As a member of the NVIDIA Service Delivery Partner – Professional Services (SDP-PS) program, SoftServe has an experienced team of AI, ML, and DevOps experts. Amazon Web Services (Amazon Web Services) and SoftServe have developed this Nucleus reference architecture to help customers accelerate their digital transformation and reduce the time to deploy Nucleus on Amazon Web Services.

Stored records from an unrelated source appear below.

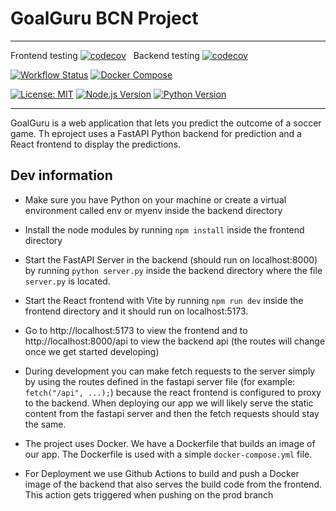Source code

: # GoalGuru BCN Project

<hr>

Frontend testing [![codecov](https://codecov.io/gh/bernhard759/BCN-2024SS-TeamGelb-GoalGuru/graph/badge.svg?token=FAP45UOB0Y?flag=frontend)](https://codecov.io/gh/bernhard759/BCN-2024SS-TeamGelb-GoalGuru)&nbsp;&nbsp;&nbsp;Backend testing [![codecov](https://codecov.io/gh/bernhard759/BCN-2024SS-TeamGelb-GoalGuru/graph/badge.svg?token=FAP45UOB0Y?flag=backend)](https://codecov.io/gh/bernhard759/BCN-2024SS-TeamGelb-GoalGuru)

[![Workflow Status](https://github.com/bernhard759/BCN-2024SS-TeamGelb-GoalGuru/actions/workflows/ci-cd.yml/badge.svg?branch=prod)](https://github.com/bernhard759/BCN-2024SS-TeamGelb-GoalGuru/actions/workflows/ci-cd.yml)
 [![Docker Compose](https://github.com/bernhard759/BCN-2024SS-TeamGelb-GoalGuru/actions/workflows/ci-cd.yml/badge.svg?event=push&branch=prod&job=docker_compose)](https://github.com/bernhard759/BCN-2024SS-TeamGelb-GoalGuru/actions/workflows/ci-cd.yml)


[![License: MIT](https://img.shields.io/badge/License-MIT-yellow.svg)](https://opensource.org/licenses/MIT) [![Node.js Version](https://img.shields.io/badge/node-20-green.svg)](https://nodejs.org/en/) [![Python Version](https://img.shields.io/badge/python-3.9-blue.svg)](https://www.python.org/downloads/release/python-390/)

<hr>

GoalGuru is a web application that lets you predict the outcome of a soccer game. Th eproject uses a FastAPI Python backend for prediction and a React frontend to display the predictions.


## Dev information
* Make sure you have Python on your machine or create a virtual environment called env or myenv inside the backend directory
* Install the node modules by running `npm install` inside the frontend directory
* Start the FastAPI Server in the backend (should run on localhost:8000) by running `python server.py` inside the backend directory where the file `server.py` is located.
* Start the React frontend with Vite by running `npm run dev` inside the frontend directory and it should run on localhost:5173. 
* Go to http://localhost:5173 to view the frontend and to http://localhost:8000/api to view the backend api (the routes will change once we get started developing)
* During development you can make fetch requests to the server simply by using the routes defined in the fastapi server file (for example: `fetch("/api", ...);`) because the react frontend is configured to proxy to the backend. When deploying our app we will likely serve the static content from the fastapi server and then the fetch requests should stay the same.

* The project uses Docker. We have a Dockerfile that builds an image of our app. The Dockerfile is used with a simple `docker-compose.yml` file.

* For Deployment we use Github Actions to build and push a Docker image of the backend that also serves the build code from the frontend. This action gets triggered when pushing on the prod branch

## 
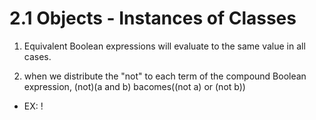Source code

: # 2.1 Objects - Instances of Classes
1. Equivalent Boolean expressions will evaluate to the same value in all cases.

2. when we distribute the "not" to each term of the compound Boolean expression, (not)(a and b) bacomes((not a) or (not b))
- EX:
    !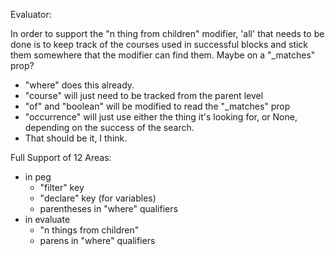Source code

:Evaluator:

In order to support the "n thing from children" modifier, 'all' that needs to
be done is to keep track of the courses used in successful blocks and stick
them somewhere that the modifier can find them. Maybe on a "_matches" prop?

- "where" does this already.
- "course" will just need to be tracked from the parent level
- "of" and "boolean" will be modified to read the "_matches" prop
- "occurrence" will just use either the thing it's looking for, or None,
    depending on the success of the search.
- That should be it, I think.


Full Support of 12 Areas:
- in peg
  - "filter" key
  - "declare" key (for variables)
  - parentheses in "where" qualifiers
- in evaluate
  - "n things from children"
  - parens in "where" qualifiers
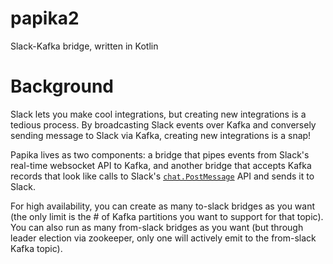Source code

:# papika2
Slack-Kafka bridge, written in Kotlin

# Background

Slack lets you make cool integrations, but creating new integrations is a tedious process. By broadcasting Slack events over Kafka and conversely sending message to Slack via Kafka, creating new integrations is a snap!

Papika lives as two components: a bridge that pipes events from Slack's real-time websocket API to Kafka, and another bridge that accepts Kafka records that look like calls to Slack's [`chat.PostMessage`](https://api.slack.com/methods/chat.postMessage) API and sends it to Slack.

For high availability, you can create as many to-slack bridges as you want (the only limit is the # of Kafka partitions you want to support for that topic). You can also run as many from-slack bridges as you want (but through leader election via zookeeper, only one will actively emit to the from-slack Kafka topic).
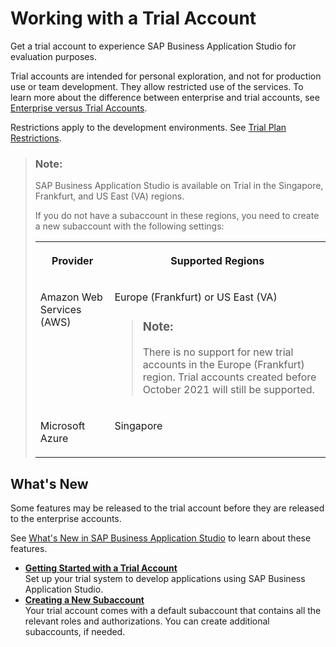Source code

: <!-- loio2cf6ec025fd640289eeef32021a30824 -->

# Working with a Trial Account

Get a trial account to experience SAP Business Application Studio for evaluation purposes.

Trial accounts are intended for personal exploration, and not for production use or team development. They allow restricted use of the services. To learn more about the difference between enterprise and trial accounts, see [Enterprise versus Trial Accounts](https://help.sap.com/viewer/65de2977205c403bbc107264b8eccf4b/Cloud/en-US/046f127f2a614438b616ccfc575fdb16.html).

Restrictions apply to the development environments. See [Trial Plan Restrictions](trial-plan-restrictions-c3a2c3e.md).

> ### Note:  
> SAP Business Application Studio is available on Trial in the Singapore, Frankfurt, and US East \(VA\) regions.
> 
> If you do not have a subaccount in these regions, you need to create a new subaccount with the following settings:
> 
> 
> <table>
> <tr>
> <th valign="top">
> 
> Provider
> 
> </th>
> <th valign="top">
> 
> Supported Regions
> 
> </th>
> </tr>
> <tr>
> <td valign="top">
> 
> Amazon Web Services \(AWS\)
> 
> </td>
> <td valign="top">
> 
> Europe \(Frankfurt\) or US East \(VA\)
> 
> > ### Note:  
> > There is no support for new trial accounts in the Europe \(Frankfurt\) region. Trial accounts created before October 2021 will still be supported.
> 
> 
> 
> </td>
> </tr>
> <tr>
> <td valign="top">
> 
> Microsoft Azure
> 
> </td>
> <td valign="top">
> 
> Singapore
> 
> </td>
> </tr>
> </table>



<a name="loio2cf6ec025fd640289eeef32021a30824__section_e2l_4b3_vkb"/>

## What's New

Some features may be released to the trial account before they are released to the enterprise accounts.

See [What's New in SAP Business Application Studio](https://help.sap.com/viewer/c8f199cdcb7b48f2adc1bb3ec44e4dc4/Trial/en-US/ed631d4ee2214e9f932b03d40b2c7e41.html) to learn about these features.

-   **[Getting Started with a Trial Account](getting-started-with-a-trial-account-48ed55e.md "Set up your trial system to develop applications using SAP Business Application
                            Studio.")**  
Set up your trial system to develop applications using SAP Business Application Studio.
-   **[Creating a New Subaccount](creating-a-new-subaccount-c44668e.md "Your trial account comes with a default subaccount that contains all the relevant
		roles and authorizations. You can create additional subaccounts, if needed.")**  
Your trial account comes with a default subaccount that contains all the relevant roles and authorizations. You can create additional subaccounts, if needed.

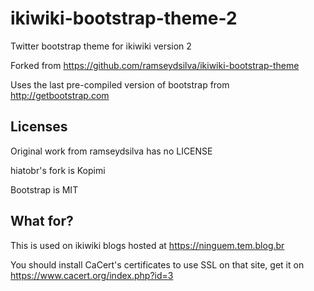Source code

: ikiwiki-bootstrap-theme-2
=======================

Twitter bootstrap theme for ikiwiki version 2

Forked from https://github.com/ramseydsilva/ikiwiki-bootstrap-theme

Uses the last pre-compiled version of bootstrap from
 http://getbootstrap.com

Licenses
-----

Original work from ramseydsilva has no LICENSE

hiatobr's fork is Kopimi

Bootstrap is MIT

What for?
-----

This is used on ikiwiki blogs hosted at https://ninguem.tem.blog.br

You should install CaCert's certificates to use SSL on that site, get it on
 https://www.cacert.org/index.php?id=3

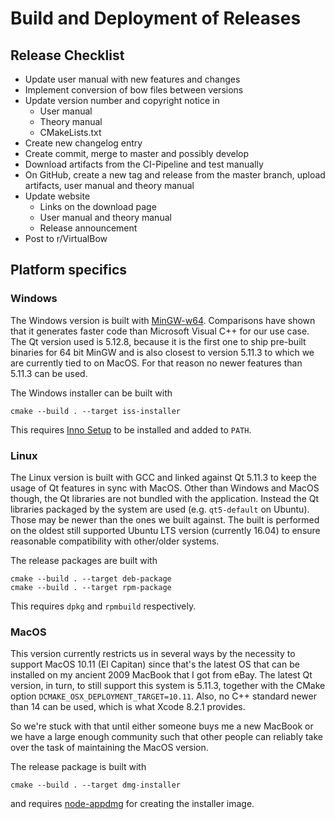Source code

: # Build and Deployment of Releases

## Release Checklist

* Update user manual with new features and changes
* Implement conversion of bow files between versions
* Update version number and copyright notice in
    * User manual
    * Theory manual
    * CMakeLists.txt
* Create new changelog entry
* Create commit, merge to master and possibly develop
* Download artifacts from the CI-Pipeline and test manually
* On GitHub, create a new tag and release from the master branch, upload artifacts, user manual and theory manual
* Update website
    * Links on the download page
    * User manual and theory manual
    * Release announcement
* Post to r/VirtualBow

## Platform specifics

### Windows

The Windows version is built with [MinGW-w64](http://mingw-w64.org/doku.php). Comparisons have shown that it generates faster code than Microsoft Visual C++ for our use case.
The Qt version used is 5.12.8, because it is the first one to ship pre-built binaries for 64 bit MinGW and is also closest to version 5.11.3 to which we are currently tied to on MacOS.
For that reason no newer features than 5.11.3 can be used.

The Windows installer can be built with

    cmake --build . --target iss-installer

This requires [Inno Setup](http://www.jrsoftware.org/isinfo.php) to be installed and added to `PATH`.

### Linux

The Linux version is built with GCC and linked against Qt 5.11.3 to keep the usage of Qt features in sync with MacOS.
Other than Windows and MacOS though, the Qt libraries are not bundled with the application.
Instead the Qt libraries packaged by the system are used (e.g. `qt5-default` on Ubuntu). Those may be newer than the ones we built against.
The built is performed on the oldest still supported Ubuntu LTS version (currently 16.04) to ensure reasonable compatibility with other/older systems.

The release packages are built with
    
    cmake --build . --target deb-package
    cmake --build . --target rpm-package

This requires `dpkg` and `rpmbuild` respectively.

### MacOS

This version currently restricts us in several ways by the necessity to support MacOS 10.11 (El Capitan) since that's the latest OS that can be installed on my ancient 2009 MacBook that I got from eBay.
The latest Qt version, in turn, to still support this system is 5.11.3, together with the CMake option `DCMAKE_OSX_DEPLOYMENT_TARGET=10.11`.
Also, no C++ standard newer than 14 can be used, which is what Xcode 8.2.1 provides.

So we're stuck with that until either someone buys me a new MacBook or we have a large enough community such that other people can reliably take over the task of maintaining the MacOS version.

The release package is built with

    cmake --build . --target dmg-installer

and requires [node-appdmg](https://github.com/LinusU/node-appdmg) for creating the installer image.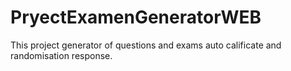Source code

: # PryectExamenGeneratorWEB
This project generator of questions and exams auto calificate and randomisation response.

The SoftServe professional services team works with customers to set up Nucleus cloud deployments by automating and provisioning Amazon Web Services resources, such as Amazon Elastic Compute Cloud (Amazon EC2) instances, Amazon Simple Storage Service (Amazon S3) Buckets, Amazon Web Services Identity and Access Management (IAM) roles, networking, auto-scaling, load balancers, etc. SoftServe delivers these Amazon Web Services resources as a managed deployment and customers receive the solution, documentation, and training. The Nucleus deployment on Amazon Web Services solution allows for customization and extensibility to add additional cloud resources as required.

Solution Overview

Architecture for Availability Disaster Recovery for NVIDIA Omniverse Enterprise Nucleus

  1. End users of the Omniverse tools are supported by on-premises graphics workstations. These workstations have high-end NVIDIA GPUs, the Omniverse clients, and additional Digital Content Creation tools connected using Nucleus Connectors.
  2. Depending on network security requirements, the Amazon Web Services component of this hybrid deployment can be privately connected to the on-premises network via VPN connection or Amazon Web Services Direct Connect connection. A managed private certificate authority can be deployed with Amazon Route 53 for private DNS resolution. Amazon Virtual Private Cloud (Amazon VPC) private link endpoints maintain private communication between Amazon EC2 instances and services such as Amazon Web Services Systems Manager Agent (SSM Agent) , Amazon S3, and Amazon CloudWatch .
  3. An Application Load Balancer (ALB) is deployed in public subnets to redirect client requests from HTTP to HTTPS and then to the NGINX reverse proxy servers. The ALB also balances traffic load across the reverse proxy servers if multiple have been provisioned.
  4. The reverse proxy is a NGINX server deployed in a highly available multi-AZ auto scaling group. The reverse proxy routes requests based on paths to the specific Nucleus ports.
  5. The Nucleus server is comprised of Docker containers orchestrated by a Docker Compose stack provided by NVIDIA. Nucleus data is stored on Amazon Elastic Block Store (Amazon EBS) volumes.
  6. When deployed, Amazon Web Services Systems Manager Run Commands pull the Nucleus Docker container images from the NVIDIA Container Registry and configure the Nucleus instance on Amazon EC2.
  7. Access to the NVIDIA Container Registry is required for Docker to pull the appropriate images.
  8. Auto scaling Lifecycle hooks, backed by Amazon Web Services Lambda , support runtime configuration of the NGINX proxy instances when they scale up and when the instances terminate.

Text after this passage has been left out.